Soluble protein has roles such as controlling osmotic pressure and ameliorating stress and thus can show cellular resistance to stress (Hassanpour 2022; Merati et al. 2015). Our research showed that protein content enhanced markedly in SMF-treated H. pluvialis (Fig. 6a). Increased protein content can be associated with the accumulation and synthesis of proteins by affecting SMF on the activity of some enzymes in the protein synthesis pathway (Luo et al. 2021; Shabrangi et al. 2015). On the other hand, NaPP decreased slightly protein content, but in combination with SMF enhanced significantly the parameter. Cells under stress conditions induce H2O2 generation, which can destruct cellular macromolecules like protein, lipids, etc. at high levels (Hassanpour et al. 2016). In this research, the decline in protein content under NaPP may be related to more induction of ROS accumulation and oxidative damage, which was in agreement with the results of NaPP impact on ROS induction.

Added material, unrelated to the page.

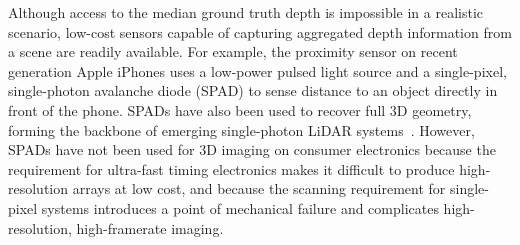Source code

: 




Although access to the median ground truth depth is impossible in a realistic scenario, low-cost sensors capable of capturing aggregated depth information from a scene are readily available. For example, the proximity sensor on recent generation Apple iPhones uses a low-power pulsed light source and a single-pixel, single-photon avalanche diode (SPAD) to sense distance to an object directly in front of the phone. SPADs have also been used to recover full 3D geometry, forming the backbone of emerging single-photon LiDAR systems~\cite{Kirmani:2014,Li:2019,pawlikowska2017single}. However, SPADs have not been used for 3D imaging on consumer electronics because the requirement for ultra-fast timing electronics makes it difficult to produce high-resolution arrays at low cost, and because the scanning requirement for single-pixel systems introduces a point of mechanical failure and complicates high-resolution, high-framerate imaging.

CAT is a redox enzyme that converts H2O2 into H2O and O2, thus preventing H2O2 accumulation in the cell and SOD acts as a key defensive enzyme against free radicals in catalyzing superoxide dismutation to H2O2 and O2 (Sreenivasulu et al. 2000). In this study, H2O2 content enhanced significantly under NaPP application, but reduced by SMF exposure. In contrast to NaPP, the activity of antioxidant enzymes such as SOD and CAT increased significantly under SMF exposure. The H2O2 level in SMF-treated H. pluvialis was significantly lower than NaPP treatment, which was associated with the high activity of CAT and SOD enzymes (Fig. 6c, d). In wheat, SMF application enhanced significantly antioxidant enzyme activities (SOD and CAT) as compared to the control (Şen and Alikamanoğlu 2016). CAT and SOD enzymes contain paramagnetic elements including Mn, Fe, and Cu in their catalytic domains and can be powerfully activated under the magnetic field (Serrano et al. 2021). On the other hand, NaPP increased markedly H2O2 content and didn’t display a significant impact on the activity of CAT and SOD enzymes. Indeed, NaPP induced a stressful condition for alga cells through cellular ROS accumulation resulting in a decline in chlorophyll pigments and conducting the energy source to the accumulation of secondary metabolites.

Conclusion

The results revealed that NaPP at 0.3 mM act as an elicitor to stimulate astaxanthin production in H. pluvialis after 21 days of culture, and induced more astaxanthin content compared to SMF. Additionally, the inhibitory impact of NaPP on IPP translocation didn’t affect MEP pathway for astaxanthin biosynthesis. Secondary metabolites such as total phenol and flavonoid contents and DPPH scavenging activity enhanced significantly under NaPP, SMF, and their combinations, which were accompanied by the rise of PAL activity. SMF induced chlorophyll pigments with stimulation of SOD and CAT activities to scavenge the cellular H2O2, which indicated the inducive impact of SMF on defense mechanisms in the phenolic pathway of H. pluvialis cells. On the other hand, ROS accumulated by NaPP could markedly induce astaxanthin content in the MEP pathway of H. pluvialis alga. The results of this work can be properly appropriate to manipulate biosynthesis pathways of secondary metabolites in H. pluvialis and other algae. But key enzyme activities in MEP pathway and their gene expressions need to investigate in future works.